Arizona asset protection enjoys a competitive advantage over the laws of many other states because the drafters of the Arizona LLC law omitted creditor friendly portions of the Uniform Laws that allowed creditors to foreclose their charging order liens to realize on the underlying assets owned by the LLC. This puts Arizona LLCs among the country’s elite LLCs for asset protection. This enhanced protection is commonly known as the “charging order as the exclusive remedy,” and until recently was thought to be absolute in states like Arizona. However, this enhanced protection is now being eroded by developing case law, and even in an LLC-friendly state such as Arizona the yellow flag of caution must be out for a Single Member LLC (SMLLC) as protection of its assets from its member’s creditors.
The Battle Between Creditors and SMLLCs
In the 2003 Colorado bankruptcy case Ashley Albright, the Court allowed a bankruptcy trustee to stand in the shoes of the debtor and control the assets of the debtor’s SMLLC. First thought to be an aberration limited to its facts, in fact that decision was correctly decided and a warning to all SMLLCs. The true lesson of that case is stay out of bankruptcy court if you expect to protect the assets in a SMLLC because the bankruptcy trustee steps into the place of the debtor and can control the assets inside the SMLLC if there are no other members to protect.
Then in 2005, in an Arizona bankruptcy case case, In re Ehmann, a decision since vacated when the parties settled, Judge Haines articulated a theory that if a limited partner had a passive role in the governance of a family limited partnership, the bankruptcy trustee could under some circumstances succeed to the interest of the debtor limited partner, formulating a theory about the impact of the executory nature of the limited partnership interest. While not particularly interesting because it broke no new intellectual ground –the bankruptcy trustee always had that bundle of rights, the case is interesting and instructive because the general partner governed the limited partnership to the detriment of the bankruptcy trustee giving rise to a right to dissolve the partnership and reach the underlying assets, the case is nevertheless instructive.

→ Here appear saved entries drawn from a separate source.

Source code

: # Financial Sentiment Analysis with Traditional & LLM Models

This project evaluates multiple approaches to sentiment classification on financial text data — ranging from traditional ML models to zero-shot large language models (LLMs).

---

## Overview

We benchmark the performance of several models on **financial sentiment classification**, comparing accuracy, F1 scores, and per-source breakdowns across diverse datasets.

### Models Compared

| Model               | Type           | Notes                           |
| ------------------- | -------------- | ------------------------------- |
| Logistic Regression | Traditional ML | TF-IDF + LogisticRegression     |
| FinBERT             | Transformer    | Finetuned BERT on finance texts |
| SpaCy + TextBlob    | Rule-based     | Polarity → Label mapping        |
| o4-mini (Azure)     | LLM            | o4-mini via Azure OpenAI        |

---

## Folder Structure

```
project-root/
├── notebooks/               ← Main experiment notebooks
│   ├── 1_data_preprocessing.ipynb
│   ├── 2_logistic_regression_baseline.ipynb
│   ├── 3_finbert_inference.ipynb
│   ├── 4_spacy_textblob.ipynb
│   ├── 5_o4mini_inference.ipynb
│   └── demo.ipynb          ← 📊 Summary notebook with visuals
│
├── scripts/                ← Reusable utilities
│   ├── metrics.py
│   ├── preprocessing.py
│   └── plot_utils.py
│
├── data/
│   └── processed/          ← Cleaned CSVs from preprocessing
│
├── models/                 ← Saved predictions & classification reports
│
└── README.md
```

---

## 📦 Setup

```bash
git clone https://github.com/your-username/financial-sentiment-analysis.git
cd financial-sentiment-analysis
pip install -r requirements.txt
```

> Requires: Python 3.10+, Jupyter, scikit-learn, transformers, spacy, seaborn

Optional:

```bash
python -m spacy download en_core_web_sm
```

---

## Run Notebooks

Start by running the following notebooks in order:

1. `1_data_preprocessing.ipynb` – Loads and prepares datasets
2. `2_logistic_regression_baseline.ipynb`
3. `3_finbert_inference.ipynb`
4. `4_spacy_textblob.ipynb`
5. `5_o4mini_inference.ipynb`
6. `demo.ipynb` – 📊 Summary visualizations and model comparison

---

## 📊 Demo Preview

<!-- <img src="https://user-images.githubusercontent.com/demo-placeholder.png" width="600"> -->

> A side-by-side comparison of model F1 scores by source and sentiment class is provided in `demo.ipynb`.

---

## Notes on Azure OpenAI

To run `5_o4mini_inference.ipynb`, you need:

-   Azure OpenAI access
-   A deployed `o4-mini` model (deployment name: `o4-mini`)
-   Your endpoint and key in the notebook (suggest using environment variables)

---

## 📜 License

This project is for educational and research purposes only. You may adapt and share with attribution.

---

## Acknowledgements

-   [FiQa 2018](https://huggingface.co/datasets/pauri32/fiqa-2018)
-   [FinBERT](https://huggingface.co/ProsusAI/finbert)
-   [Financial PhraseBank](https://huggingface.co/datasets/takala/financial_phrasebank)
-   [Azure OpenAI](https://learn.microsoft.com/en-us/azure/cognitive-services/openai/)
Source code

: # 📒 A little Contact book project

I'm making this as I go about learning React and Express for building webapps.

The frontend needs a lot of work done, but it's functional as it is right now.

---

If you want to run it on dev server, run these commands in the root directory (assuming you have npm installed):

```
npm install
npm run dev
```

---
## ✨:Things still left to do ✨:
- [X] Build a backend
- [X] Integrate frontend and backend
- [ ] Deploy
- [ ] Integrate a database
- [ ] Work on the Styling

The case is important because it is the vanguard case signaling that the remedy of judicial dissolution can be used by creditors in a variety of circumstances where no other remedies exist.
The next important case is the recently published Florida Olmstead case where the Florida Supreme Court failed to decide the question certified to it by the Federal District Court about the remedies available against a SMLLC, but rather held that a charging order was not the exclusive remedy against a single member limited liability company because single member limited liability companies lacked other members whose interests needed to be protected.
The Florida Supreme Court refused to interpret the state statute and instead chose to fashion a remedy designed to protect creditors against artificial barriers in collection procedures.
It has been suggested elsewhere that a strict reading of exclusive remedy statutes (such as the one in Arizona) invites judicial activism to shape remedies as did the Florida Supreme Court which has now given it’s imprimatur to the creditor friendly theory.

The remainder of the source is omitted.